• **WORK REQUIRED**:
A single number is the required answer: the count of lines in the listing below that hold the string "youtube".

------------------------

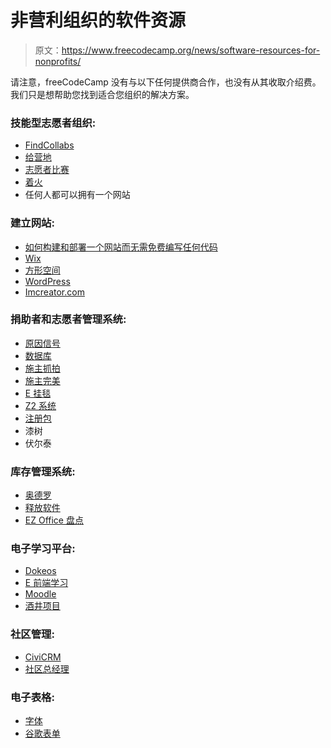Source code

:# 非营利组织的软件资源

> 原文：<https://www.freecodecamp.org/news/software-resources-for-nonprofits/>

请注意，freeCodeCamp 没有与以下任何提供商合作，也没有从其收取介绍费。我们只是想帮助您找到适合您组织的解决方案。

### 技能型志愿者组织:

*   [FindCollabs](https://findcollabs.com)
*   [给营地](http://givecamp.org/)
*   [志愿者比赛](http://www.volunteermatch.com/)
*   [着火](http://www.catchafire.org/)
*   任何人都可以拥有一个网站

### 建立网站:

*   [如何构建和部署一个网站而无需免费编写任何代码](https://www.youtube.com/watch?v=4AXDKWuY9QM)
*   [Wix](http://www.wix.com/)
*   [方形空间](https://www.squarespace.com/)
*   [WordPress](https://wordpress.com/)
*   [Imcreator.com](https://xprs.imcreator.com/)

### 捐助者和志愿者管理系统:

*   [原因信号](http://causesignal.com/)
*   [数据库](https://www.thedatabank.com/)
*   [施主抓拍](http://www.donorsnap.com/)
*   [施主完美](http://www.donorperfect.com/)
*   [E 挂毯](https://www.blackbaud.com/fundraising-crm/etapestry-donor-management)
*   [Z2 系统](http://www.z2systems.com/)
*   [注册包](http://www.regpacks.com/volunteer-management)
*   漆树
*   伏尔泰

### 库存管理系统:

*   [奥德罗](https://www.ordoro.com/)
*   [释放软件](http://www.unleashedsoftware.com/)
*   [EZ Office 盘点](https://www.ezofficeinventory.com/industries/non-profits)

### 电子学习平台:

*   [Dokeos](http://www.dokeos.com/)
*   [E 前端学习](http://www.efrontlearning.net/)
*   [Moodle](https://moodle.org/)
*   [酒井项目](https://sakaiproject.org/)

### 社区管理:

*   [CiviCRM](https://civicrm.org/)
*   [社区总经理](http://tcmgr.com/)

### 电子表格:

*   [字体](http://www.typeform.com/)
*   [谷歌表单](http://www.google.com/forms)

------------------------

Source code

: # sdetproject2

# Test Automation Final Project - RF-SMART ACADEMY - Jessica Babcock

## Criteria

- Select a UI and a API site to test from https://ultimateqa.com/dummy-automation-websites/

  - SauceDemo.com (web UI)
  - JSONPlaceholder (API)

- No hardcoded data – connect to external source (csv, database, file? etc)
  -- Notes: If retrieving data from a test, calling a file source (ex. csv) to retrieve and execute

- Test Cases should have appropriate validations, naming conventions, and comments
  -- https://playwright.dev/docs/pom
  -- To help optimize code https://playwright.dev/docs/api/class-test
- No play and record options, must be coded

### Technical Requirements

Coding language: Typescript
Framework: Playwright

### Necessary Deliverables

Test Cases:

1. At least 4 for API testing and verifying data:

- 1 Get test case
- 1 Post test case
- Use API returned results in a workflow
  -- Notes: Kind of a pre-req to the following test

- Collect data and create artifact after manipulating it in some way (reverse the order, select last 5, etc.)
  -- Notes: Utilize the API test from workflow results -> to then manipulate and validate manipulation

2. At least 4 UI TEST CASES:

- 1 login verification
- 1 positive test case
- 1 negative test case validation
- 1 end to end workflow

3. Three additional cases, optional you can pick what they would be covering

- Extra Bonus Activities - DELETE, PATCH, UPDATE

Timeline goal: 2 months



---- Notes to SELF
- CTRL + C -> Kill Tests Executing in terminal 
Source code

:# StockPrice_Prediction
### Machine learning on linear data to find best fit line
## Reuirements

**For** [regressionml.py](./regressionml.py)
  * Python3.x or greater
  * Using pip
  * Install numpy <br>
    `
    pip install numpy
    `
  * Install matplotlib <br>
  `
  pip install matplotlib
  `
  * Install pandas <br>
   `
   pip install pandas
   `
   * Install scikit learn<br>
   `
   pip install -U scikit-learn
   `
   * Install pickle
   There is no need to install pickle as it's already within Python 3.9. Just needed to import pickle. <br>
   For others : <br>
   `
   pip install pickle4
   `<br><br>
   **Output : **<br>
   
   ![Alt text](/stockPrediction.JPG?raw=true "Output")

------------------------

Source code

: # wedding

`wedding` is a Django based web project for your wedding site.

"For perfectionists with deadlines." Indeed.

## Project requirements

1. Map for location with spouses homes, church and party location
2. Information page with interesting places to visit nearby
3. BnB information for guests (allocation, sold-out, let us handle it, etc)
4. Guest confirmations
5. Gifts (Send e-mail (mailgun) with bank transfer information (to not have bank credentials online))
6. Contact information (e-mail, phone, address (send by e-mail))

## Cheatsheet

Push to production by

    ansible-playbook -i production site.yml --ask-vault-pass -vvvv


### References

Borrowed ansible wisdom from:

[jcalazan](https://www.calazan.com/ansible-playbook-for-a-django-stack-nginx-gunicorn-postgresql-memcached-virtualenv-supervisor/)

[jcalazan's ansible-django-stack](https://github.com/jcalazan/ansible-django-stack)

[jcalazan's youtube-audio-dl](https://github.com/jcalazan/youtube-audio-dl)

------------------------

• **EXERCISE RESULT**:
2